Goal of the exercise: Please write out, exactly as they appear, the line containing "No.2 - Grand" and every line after it to the end of the records, and nothing more.

=== Begin Enclosure ===

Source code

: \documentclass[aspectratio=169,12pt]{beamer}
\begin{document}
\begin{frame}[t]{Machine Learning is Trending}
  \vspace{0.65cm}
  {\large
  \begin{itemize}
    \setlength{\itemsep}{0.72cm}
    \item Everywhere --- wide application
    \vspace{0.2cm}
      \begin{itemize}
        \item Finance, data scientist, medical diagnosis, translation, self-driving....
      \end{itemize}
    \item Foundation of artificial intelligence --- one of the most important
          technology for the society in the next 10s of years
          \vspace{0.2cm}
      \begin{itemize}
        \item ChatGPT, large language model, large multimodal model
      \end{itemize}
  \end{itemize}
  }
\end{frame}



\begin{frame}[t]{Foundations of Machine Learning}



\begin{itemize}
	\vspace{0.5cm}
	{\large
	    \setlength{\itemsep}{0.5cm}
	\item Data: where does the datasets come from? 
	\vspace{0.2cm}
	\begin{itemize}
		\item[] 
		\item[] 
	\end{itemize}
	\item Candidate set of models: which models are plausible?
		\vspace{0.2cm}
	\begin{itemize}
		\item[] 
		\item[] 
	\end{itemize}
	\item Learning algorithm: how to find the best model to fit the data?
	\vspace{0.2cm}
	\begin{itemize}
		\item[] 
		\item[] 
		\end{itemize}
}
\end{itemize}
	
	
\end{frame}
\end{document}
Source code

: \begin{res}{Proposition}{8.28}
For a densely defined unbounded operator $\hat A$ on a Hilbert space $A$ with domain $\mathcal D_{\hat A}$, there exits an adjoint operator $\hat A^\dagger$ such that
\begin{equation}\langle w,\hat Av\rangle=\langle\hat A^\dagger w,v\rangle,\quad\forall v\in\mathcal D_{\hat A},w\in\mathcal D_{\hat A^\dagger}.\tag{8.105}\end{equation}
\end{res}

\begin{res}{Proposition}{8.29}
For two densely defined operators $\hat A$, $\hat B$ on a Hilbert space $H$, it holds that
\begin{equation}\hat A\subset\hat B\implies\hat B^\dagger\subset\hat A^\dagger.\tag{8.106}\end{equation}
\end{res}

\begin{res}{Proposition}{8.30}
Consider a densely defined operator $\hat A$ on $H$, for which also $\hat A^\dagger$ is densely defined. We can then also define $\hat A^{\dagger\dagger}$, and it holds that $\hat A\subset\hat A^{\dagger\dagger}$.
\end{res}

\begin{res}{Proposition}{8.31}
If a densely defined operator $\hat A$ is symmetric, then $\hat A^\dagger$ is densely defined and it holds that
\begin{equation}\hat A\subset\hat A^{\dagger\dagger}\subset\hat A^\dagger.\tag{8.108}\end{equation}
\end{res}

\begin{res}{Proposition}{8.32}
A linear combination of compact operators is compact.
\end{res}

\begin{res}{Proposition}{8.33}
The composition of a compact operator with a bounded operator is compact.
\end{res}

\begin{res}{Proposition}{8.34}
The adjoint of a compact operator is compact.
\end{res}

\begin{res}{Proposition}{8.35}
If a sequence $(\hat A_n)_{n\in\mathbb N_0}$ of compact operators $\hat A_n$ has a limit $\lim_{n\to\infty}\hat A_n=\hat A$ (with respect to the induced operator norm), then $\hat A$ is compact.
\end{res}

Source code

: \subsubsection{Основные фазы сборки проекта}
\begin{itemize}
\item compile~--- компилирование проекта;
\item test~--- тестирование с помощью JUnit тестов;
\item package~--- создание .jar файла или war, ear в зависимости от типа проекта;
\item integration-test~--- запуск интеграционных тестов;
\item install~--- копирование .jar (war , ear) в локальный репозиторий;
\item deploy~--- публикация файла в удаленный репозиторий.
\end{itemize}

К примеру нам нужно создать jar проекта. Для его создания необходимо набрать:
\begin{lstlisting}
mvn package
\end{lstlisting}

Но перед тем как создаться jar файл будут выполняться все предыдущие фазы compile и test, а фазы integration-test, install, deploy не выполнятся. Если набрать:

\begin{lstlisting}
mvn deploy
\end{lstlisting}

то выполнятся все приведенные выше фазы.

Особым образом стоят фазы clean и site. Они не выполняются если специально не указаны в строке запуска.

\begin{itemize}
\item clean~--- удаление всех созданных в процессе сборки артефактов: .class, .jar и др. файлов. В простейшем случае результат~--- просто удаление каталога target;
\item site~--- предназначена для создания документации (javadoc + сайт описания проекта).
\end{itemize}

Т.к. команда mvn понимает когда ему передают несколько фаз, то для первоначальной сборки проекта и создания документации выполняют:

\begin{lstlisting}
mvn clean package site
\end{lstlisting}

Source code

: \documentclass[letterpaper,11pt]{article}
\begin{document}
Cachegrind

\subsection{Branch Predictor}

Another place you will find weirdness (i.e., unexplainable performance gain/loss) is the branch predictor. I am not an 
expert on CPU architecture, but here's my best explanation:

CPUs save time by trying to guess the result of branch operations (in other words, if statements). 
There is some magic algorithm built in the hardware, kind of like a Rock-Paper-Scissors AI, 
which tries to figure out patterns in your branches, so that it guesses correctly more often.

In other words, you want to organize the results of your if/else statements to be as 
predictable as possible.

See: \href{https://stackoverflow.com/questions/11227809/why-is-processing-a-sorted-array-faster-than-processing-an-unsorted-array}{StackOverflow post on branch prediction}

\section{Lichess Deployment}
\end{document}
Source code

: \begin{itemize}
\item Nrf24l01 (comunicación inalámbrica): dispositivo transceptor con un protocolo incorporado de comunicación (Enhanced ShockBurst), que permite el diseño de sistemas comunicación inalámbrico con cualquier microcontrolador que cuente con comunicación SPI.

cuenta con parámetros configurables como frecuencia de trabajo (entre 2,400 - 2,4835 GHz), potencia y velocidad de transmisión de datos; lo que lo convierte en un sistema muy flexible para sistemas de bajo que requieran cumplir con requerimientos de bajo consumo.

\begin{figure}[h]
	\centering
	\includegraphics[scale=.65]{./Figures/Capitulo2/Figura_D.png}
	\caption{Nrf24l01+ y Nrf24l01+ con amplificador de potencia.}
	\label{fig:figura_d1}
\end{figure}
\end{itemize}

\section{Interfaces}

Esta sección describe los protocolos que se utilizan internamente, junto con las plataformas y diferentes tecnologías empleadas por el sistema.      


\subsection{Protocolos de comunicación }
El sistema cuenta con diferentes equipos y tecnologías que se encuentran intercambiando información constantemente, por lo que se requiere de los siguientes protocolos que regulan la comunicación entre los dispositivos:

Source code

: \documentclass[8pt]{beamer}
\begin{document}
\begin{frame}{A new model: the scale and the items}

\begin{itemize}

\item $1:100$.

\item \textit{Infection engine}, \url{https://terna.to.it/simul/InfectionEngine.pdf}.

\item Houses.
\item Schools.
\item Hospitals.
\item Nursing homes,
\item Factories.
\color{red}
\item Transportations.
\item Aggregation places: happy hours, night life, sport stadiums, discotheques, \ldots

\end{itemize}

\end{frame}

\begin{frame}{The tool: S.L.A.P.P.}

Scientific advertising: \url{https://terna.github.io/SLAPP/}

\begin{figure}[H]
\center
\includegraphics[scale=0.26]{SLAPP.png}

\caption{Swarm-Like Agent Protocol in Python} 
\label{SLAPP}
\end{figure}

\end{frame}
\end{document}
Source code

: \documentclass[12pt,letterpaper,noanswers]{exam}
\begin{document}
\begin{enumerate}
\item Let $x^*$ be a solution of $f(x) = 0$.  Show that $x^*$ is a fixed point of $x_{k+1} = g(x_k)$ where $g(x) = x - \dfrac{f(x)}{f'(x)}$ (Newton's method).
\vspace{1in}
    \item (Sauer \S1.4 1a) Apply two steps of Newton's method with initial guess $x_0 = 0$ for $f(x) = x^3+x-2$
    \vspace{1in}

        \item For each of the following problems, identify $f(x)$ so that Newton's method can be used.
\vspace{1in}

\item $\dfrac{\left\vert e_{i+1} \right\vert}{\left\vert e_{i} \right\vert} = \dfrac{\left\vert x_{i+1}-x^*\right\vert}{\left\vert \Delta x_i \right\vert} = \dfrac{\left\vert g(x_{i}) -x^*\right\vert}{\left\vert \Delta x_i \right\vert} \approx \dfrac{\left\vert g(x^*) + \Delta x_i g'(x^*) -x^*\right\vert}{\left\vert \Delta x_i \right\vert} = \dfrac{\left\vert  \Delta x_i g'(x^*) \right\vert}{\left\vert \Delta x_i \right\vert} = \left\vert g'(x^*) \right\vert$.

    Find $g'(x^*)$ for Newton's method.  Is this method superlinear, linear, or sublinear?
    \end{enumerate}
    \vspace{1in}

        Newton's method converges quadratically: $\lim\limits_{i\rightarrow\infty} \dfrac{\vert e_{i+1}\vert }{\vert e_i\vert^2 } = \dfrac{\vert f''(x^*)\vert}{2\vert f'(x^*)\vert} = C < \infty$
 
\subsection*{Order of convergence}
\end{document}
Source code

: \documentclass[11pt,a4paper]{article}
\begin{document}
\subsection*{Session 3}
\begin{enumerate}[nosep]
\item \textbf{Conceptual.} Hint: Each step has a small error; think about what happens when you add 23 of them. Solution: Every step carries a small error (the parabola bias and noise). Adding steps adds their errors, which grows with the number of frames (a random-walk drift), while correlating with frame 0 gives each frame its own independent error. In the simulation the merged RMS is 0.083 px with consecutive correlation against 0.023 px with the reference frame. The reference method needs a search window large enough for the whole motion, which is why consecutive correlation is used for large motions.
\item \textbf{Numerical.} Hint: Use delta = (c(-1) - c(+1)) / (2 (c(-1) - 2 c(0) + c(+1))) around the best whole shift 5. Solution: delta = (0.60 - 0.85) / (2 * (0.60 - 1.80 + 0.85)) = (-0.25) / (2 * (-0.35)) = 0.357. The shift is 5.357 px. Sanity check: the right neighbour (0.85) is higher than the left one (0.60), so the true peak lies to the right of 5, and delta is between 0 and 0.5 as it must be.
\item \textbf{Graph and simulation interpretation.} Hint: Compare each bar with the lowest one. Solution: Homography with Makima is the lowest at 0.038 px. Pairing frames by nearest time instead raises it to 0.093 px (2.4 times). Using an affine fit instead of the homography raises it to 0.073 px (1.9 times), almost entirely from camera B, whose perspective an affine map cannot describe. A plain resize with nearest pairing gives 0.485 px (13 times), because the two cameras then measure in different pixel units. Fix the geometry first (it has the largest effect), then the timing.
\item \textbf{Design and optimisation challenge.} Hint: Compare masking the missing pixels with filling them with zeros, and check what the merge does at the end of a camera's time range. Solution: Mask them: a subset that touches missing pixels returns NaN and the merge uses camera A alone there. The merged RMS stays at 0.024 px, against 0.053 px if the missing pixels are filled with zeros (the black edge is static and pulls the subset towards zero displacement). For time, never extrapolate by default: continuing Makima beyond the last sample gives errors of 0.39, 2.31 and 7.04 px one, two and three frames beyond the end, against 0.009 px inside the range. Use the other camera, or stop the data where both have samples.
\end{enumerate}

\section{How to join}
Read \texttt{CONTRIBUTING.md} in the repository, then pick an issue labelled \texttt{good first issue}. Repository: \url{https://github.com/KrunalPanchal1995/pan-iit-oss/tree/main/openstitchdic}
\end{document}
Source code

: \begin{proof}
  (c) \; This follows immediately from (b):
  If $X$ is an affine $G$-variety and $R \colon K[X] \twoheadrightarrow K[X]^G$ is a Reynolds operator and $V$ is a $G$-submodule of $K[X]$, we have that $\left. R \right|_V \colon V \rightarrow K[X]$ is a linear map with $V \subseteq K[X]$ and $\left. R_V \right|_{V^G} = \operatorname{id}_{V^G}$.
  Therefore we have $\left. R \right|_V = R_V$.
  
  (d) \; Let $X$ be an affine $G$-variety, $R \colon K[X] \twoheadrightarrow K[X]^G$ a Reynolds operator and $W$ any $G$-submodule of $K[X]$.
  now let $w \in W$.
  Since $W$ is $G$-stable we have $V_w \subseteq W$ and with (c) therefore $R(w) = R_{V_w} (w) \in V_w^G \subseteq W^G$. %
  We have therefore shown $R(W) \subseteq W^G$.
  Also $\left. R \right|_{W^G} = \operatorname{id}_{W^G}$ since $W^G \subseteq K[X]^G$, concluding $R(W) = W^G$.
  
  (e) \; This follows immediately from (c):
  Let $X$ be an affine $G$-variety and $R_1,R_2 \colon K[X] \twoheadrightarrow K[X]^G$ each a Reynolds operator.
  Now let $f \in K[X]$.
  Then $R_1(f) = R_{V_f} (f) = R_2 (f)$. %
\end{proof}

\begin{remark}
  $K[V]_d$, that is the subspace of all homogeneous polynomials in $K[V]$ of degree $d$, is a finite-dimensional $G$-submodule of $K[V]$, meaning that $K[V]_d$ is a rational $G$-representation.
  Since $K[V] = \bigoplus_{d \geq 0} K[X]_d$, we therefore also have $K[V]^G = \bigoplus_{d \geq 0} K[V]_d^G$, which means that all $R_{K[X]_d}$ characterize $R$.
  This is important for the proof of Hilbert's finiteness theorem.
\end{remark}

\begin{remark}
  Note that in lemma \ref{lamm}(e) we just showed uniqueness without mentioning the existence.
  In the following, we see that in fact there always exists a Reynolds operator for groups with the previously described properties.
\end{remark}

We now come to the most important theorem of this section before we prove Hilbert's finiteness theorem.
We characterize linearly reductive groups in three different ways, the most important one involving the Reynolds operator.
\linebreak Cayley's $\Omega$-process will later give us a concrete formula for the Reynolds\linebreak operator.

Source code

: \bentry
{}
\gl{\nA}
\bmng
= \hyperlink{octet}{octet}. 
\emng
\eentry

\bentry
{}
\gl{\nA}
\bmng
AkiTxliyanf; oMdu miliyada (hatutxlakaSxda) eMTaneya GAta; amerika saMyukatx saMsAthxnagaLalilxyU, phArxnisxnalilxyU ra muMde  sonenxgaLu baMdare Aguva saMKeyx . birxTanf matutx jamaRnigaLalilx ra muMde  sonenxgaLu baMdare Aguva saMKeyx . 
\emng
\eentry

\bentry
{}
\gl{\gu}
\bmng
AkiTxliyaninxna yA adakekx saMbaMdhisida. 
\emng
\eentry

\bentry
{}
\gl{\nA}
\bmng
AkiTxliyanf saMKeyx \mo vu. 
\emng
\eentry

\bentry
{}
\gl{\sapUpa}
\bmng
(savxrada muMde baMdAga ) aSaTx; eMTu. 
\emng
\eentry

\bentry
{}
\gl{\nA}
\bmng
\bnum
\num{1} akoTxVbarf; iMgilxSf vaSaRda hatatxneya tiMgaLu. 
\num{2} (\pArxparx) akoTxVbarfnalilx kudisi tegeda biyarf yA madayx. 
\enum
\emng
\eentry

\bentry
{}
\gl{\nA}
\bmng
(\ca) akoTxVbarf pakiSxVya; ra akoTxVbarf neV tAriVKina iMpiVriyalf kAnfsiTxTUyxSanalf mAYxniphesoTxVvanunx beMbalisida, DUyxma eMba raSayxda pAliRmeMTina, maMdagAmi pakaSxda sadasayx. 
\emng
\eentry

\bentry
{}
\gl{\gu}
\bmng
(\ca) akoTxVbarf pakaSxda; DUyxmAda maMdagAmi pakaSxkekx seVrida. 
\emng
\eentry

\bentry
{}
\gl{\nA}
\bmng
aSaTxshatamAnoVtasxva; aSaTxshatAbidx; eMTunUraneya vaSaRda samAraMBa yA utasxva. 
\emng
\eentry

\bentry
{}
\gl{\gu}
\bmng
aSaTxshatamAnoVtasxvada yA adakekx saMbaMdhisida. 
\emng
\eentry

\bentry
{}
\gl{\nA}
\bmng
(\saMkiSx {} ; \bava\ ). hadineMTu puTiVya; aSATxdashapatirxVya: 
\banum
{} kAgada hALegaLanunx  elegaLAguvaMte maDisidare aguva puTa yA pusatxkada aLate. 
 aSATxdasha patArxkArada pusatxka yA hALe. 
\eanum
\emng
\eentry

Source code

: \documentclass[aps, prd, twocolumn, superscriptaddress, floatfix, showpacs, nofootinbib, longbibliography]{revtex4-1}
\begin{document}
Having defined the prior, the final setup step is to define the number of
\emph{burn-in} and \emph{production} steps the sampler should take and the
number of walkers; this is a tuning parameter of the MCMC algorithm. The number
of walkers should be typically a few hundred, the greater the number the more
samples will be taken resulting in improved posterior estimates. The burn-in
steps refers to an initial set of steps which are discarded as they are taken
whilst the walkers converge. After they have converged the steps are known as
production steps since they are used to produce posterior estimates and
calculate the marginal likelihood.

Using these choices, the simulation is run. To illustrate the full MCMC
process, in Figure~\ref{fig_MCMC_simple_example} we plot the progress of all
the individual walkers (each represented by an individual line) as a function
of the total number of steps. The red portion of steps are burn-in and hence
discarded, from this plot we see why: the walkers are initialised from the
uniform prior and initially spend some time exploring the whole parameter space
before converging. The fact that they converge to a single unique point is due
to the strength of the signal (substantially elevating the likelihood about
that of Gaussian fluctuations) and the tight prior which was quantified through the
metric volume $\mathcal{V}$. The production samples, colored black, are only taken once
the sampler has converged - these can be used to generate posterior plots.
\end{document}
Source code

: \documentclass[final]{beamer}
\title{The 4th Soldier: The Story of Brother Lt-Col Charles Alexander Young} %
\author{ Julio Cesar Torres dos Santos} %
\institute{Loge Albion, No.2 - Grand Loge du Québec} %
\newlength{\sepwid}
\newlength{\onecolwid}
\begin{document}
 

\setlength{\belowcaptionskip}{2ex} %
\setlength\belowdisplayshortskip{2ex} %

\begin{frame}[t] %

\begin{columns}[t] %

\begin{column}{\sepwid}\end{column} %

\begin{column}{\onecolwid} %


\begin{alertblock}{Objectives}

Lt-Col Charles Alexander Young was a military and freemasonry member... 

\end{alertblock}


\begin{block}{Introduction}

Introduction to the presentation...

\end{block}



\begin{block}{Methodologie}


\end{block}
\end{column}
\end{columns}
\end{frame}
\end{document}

=== End Enclosure ===

Answer to this exercise:
\institute{Loge Albion, No.2 - Grand Loge du Québec} %
\newlength{\sepwid}
\newlength{\onecolwid}
\begin{document}
 

\setlength{\belowcaptionskip}{2ex} %
\setlength\belowdisplayshortskip{2ex} %

\begin{frame}[t] %

\begin{columns}[t] %

\begin{column}{\sepwid}\end{column} %

\begin{column}{\onecolwid} %


\begin{alertblock}{Objectives}

Lt-Col Charles Alexander Young was a military and freemasonry member... 

\end{alertblock}


\begin{block}{Introduction}

Introduction to the presentation...

\end{block}



\begin{block}{Methodologie}


\end{block}
\end{column}
\end{columns}
\end{frame}
\end{document}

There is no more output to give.